Niektórzy dziennikarze zaczynają ekscytować opinię publiczną kwestią ekshumacji - uważa b. prezydent Bronisław Komorowski. Jak dodał, zastanawia się, czy nie warto byłoby zadbać o "o pewien komfort psychiczny, choćby umiarkowany, rodzin katastrofy smoleńskiej".
- Jest coś z okrucieństwa w ciągłym ekscytowaniu rodzin, które straciły swoich bliskich: czyja ręka, czyja noga. Zastanawiam się, co myślą teraz stojąc nad grobem - mówił Komorowski.
O katastrofę w Smoleńsku i ewentualny swój udział w kontrmanifestacji b. prezydent pytany był w programie "Onet Opinie". Prowadzący program Andrzej Stankiewicz pytał o to, czy Komorowski ma zamiar wesprzeć na Krakowskim Przedmieściu Władysława Frasyniuka. - Z założenia nie chadzam z żoną na demonstracje przed Pałac Prezydencki, bo pamiętamy demonstracje przeciwko nam organizowane przez PiS, gdzie padała cała masa obraźliwych dla głowy państwa, była masa aroganckich zachowań - mówił Komorowski. - Nie chcemy się rewanżować, mimo że rozumiem to ogromne zniecierpliwienie tych środowisk, które mają dosyć nadużywania sprawy smoleńskiej w celach czysto politycznych - powiedział.
W odpowiedzi na pytanie o nieprawidłowości wykryte podczas ekshumacji ofiar katastrofy smoleńskiej prezydent powiedział: - Zastanawiam się, po co pan tak epatuje opinię publiczną tymi "kawałkami ciała". Ja nie byłem w Smoleńsku, nie widziałem tego miejsca tuż po katastrofie, widziałem później, ale rozmawiałem z wieloma ludźmi. To są rzeczy niewyobrażalne. Próba składania ciał z kawałków, ona musi prowadzić do różnego rodzaju błędów - mówił.
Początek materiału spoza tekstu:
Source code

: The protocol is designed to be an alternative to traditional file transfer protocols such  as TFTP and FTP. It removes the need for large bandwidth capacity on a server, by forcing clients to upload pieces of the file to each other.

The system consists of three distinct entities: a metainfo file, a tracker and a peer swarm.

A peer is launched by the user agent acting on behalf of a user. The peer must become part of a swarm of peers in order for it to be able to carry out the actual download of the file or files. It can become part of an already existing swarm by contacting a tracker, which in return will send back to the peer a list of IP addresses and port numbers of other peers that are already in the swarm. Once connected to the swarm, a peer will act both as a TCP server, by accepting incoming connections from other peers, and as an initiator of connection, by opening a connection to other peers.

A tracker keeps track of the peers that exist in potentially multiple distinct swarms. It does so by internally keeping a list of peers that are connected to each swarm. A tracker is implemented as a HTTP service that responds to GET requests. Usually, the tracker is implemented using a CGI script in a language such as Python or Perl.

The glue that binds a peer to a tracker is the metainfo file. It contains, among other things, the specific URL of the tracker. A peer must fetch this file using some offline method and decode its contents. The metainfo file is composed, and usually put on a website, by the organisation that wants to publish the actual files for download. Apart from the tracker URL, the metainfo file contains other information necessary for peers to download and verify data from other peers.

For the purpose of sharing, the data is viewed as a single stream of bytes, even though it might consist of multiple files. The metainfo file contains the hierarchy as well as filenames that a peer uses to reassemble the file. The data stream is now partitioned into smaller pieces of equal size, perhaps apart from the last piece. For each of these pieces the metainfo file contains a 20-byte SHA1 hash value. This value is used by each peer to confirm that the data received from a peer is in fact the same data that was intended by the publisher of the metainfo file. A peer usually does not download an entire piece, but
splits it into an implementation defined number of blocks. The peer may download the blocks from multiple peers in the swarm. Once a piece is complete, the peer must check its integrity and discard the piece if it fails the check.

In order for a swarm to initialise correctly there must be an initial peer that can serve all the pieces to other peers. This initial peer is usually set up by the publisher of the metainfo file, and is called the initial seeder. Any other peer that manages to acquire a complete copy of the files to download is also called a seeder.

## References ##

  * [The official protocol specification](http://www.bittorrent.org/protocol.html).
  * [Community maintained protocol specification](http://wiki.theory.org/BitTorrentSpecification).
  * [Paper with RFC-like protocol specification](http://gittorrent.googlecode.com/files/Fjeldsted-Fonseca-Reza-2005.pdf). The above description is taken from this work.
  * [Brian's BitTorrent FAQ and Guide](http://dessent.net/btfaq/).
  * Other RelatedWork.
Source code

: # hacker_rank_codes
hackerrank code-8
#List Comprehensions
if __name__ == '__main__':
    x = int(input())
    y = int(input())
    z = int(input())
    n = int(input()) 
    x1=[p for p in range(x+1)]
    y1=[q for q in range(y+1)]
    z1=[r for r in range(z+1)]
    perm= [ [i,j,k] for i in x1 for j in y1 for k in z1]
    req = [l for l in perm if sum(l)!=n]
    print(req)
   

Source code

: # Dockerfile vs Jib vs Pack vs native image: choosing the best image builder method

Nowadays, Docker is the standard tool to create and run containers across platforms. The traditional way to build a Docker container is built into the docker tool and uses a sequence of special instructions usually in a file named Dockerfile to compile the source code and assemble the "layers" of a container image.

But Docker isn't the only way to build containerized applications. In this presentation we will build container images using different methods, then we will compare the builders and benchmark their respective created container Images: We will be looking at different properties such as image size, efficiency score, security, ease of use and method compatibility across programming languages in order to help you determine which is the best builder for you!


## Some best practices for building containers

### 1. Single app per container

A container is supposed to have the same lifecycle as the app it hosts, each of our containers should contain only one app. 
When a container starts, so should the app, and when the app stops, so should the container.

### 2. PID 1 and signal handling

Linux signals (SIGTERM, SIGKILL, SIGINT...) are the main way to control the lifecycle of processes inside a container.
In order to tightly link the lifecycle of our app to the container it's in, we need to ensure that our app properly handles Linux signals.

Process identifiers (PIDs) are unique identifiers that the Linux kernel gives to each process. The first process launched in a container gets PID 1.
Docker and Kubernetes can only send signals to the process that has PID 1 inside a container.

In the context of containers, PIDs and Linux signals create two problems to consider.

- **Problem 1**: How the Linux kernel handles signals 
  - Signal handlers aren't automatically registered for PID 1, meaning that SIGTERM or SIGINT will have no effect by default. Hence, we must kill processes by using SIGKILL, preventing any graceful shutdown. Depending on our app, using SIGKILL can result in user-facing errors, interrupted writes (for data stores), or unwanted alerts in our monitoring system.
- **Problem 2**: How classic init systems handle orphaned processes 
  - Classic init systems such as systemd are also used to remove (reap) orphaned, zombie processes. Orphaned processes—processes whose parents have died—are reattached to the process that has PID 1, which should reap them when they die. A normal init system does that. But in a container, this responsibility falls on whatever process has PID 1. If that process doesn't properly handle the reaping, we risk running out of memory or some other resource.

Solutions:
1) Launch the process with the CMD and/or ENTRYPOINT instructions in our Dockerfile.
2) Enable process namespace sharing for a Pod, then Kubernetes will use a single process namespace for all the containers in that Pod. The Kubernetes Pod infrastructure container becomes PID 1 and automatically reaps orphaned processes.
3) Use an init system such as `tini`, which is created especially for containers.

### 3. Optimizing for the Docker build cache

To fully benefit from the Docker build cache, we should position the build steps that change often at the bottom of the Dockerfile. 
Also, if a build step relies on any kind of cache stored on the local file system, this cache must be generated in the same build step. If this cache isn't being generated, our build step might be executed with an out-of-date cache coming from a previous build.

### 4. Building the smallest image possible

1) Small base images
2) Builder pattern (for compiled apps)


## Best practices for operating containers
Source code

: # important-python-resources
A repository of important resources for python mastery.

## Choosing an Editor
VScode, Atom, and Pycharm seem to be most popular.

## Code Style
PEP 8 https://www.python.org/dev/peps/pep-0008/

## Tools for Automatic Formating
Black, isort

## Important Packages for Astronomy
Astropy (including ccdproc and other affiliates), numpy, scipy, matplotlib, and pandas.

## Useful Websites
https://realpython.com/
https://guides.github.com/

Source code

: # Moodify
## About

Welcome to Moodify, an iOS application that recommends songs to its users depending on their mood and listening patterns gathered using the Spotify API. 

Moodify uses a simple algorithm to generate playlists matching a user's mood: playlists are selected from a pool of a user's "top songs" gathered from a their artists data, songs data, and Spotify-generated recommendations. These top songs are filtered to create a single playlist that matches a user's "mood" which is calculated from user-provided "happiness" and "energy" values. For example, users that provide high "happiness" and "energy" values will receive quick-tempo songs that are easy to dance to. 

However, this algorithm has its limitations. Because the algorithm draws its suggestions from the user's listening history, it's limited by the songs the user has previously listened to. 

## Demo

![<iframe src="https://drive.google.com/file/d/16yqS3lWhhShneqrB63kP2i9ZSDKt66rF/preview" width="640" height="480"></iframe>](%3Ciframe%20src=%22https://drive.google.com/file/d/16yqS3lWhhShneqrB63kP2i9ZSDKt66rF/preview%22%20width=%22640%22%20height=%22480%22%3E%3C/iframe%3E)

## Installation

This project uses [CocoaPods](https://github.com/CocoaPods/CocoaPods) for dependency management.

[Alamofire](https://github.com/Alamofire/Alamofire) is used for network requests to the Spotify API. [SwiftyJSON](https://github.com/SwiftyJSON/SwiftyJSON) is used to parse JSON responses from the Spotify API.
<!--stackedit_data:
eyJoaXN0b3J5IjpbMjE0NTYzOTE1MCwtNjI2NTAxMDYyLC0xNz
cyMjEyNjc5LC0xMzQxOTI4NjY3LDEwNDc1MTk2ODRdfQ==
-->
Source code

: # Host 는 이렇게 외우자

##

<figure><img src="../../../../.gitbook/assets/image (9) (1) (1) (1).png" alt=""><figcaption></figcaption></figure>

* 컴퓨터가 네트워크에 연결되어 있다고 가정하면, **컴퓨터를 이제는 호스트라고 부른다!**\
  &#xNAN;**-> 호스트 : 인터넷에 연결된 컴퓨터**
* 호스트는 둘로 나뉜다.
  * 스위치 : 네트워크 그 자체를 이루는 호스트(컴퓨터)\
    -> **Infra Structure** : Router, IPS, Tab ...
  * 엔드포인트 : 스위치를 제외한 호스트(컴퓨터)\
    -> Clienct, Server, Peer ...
Zdaniem b. prezydenta "niektórzy dziennikarze zupełnie nieświadomie, a niektórzy świadomie, chcą odwrócić uwagę opinii publicznej od tych wszystkich ekscesów pisowskich, jakie dokonywano wokół katastrofy". Jako przykład wymienił oskarżenia pod jego adresem i rządu, że "dokonano zamachu", czy "wysadzono w powietrze samolot".